Half of Langston University’s presenting researchers win at The National Institute of Science and Beta Kappa Chi Scientific Honor Society's 70th Joint Annual Meeting

 

 

Eleven Langston University (LU) students participated in The National Institute of Science (NIS) and Beta Kappa Chi Scientific Honor Society (BKX) 70th Joint Annual Meeting. The event was held  on  March 13 – 17, 2013, and was hosted by the University of the District of Columbus at Reston, Virginia.
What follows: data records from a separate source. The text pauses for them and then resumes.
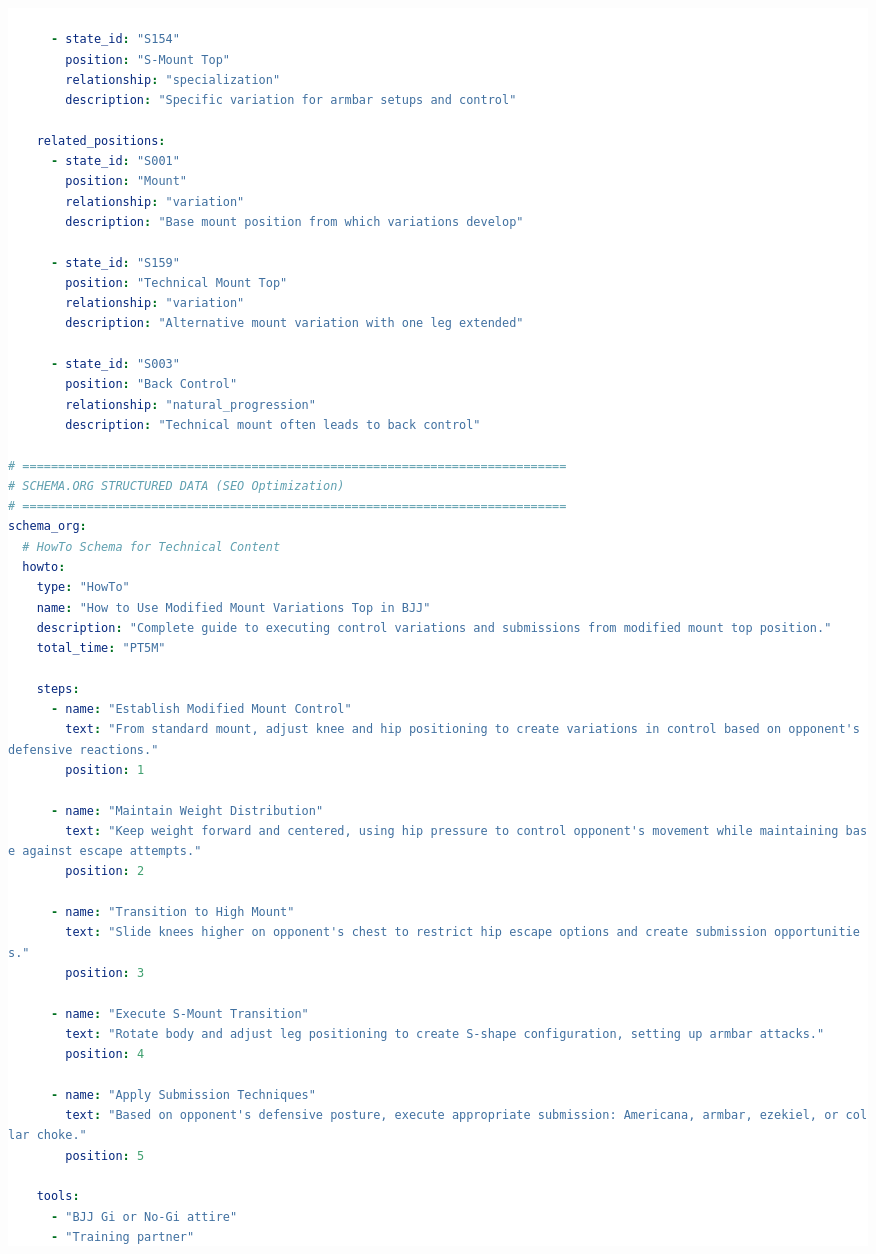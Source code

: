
 ```yaml

      - state_id: "S154"
        position: "S-Mount Top"
        relationship: "specialization"
        description: "Specific variation for armbar setups and control"

    related_positions:
      - state_id: "S001"
        position: "Mount"
        relationship: "variation"
        description: "Base mount position from which variations develop"

      - state_id: "S159"
        position: "Technical Mount Top"
        relationship: "variation"
        description: "Alternative mount variation with one leg extended"

      - state_id: "S003"
        position: "Back Control"
        relationship: "natural_progression"
        description: "Technical mount often leads to back control"

# ============================================================================
# SCHEMA.ORG STRUCTURED DATA (SEO Optimization)
# ============================================================================
schema_org:
  # HowTo Schema for Technical Content
  howto:
    type: "HowTo"
    name: "How to Use Modified Mount Variations Top in BJJ"
    description: "Complete guide to executing control variations and submissions from modified mount top position."
    total_time: "PT5M"

    steps:
      - name: "Establish Modified Mount Control"
        text: "From standard mount, adjust knee and hip positioning to create variations in control based on opponent's defensive reactions."
        position: 1

      - name: "Maintain Weight Distribution"
        text: "Keep weight forward and centered, using hip pressure to control opponent's movement while maintaining base against escape attempts."
        position: 2

      - name: "Transition to High Mount"
        text: "Slide knees higher on opponent's chest to restrict hip escape options and create submission opportunities."
        position: 3

      - name: "Execute S-Mount Transition"
        text: "Rotate body and adjust leg positioning to create S-shape configuration, setting up armbar attacks."
        position: 4

      - name: "Apply Submission Techniques"
        text: "Based on opponent's defensive posture, execute appropriate submission: Americana, armbar, ezekiel, or collar choke."
        position: 5

    tools:
      - "BJJ Gi or No-Gi attire"
      - "Training partner"
```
Langston STEM scholars attending the event were Princess Hays, Staci Gleen, Lindsay Davis, Jodeci Ross, Jazmenn Smith, Tiffany Glover, Terry Phillips, Martell McKinney, Rajah Singh, Megan Bowlin, and Denzel Pugh. These students are participants in Langston's Integrated Network College (LINC) for science, technology, engineering, and mathematics (STEM).


Students were accompanied by Dr. John K. Coleman, LINC's Co-PI and LU's Chemistry department chair, and by Ms. Brittanie Atkinson, LINC's Education Coordinator. Ms. Atkinson, a LINC & LU alumna and a member of Beta Kappa Chi, also presented her graduate research at this joint meeting.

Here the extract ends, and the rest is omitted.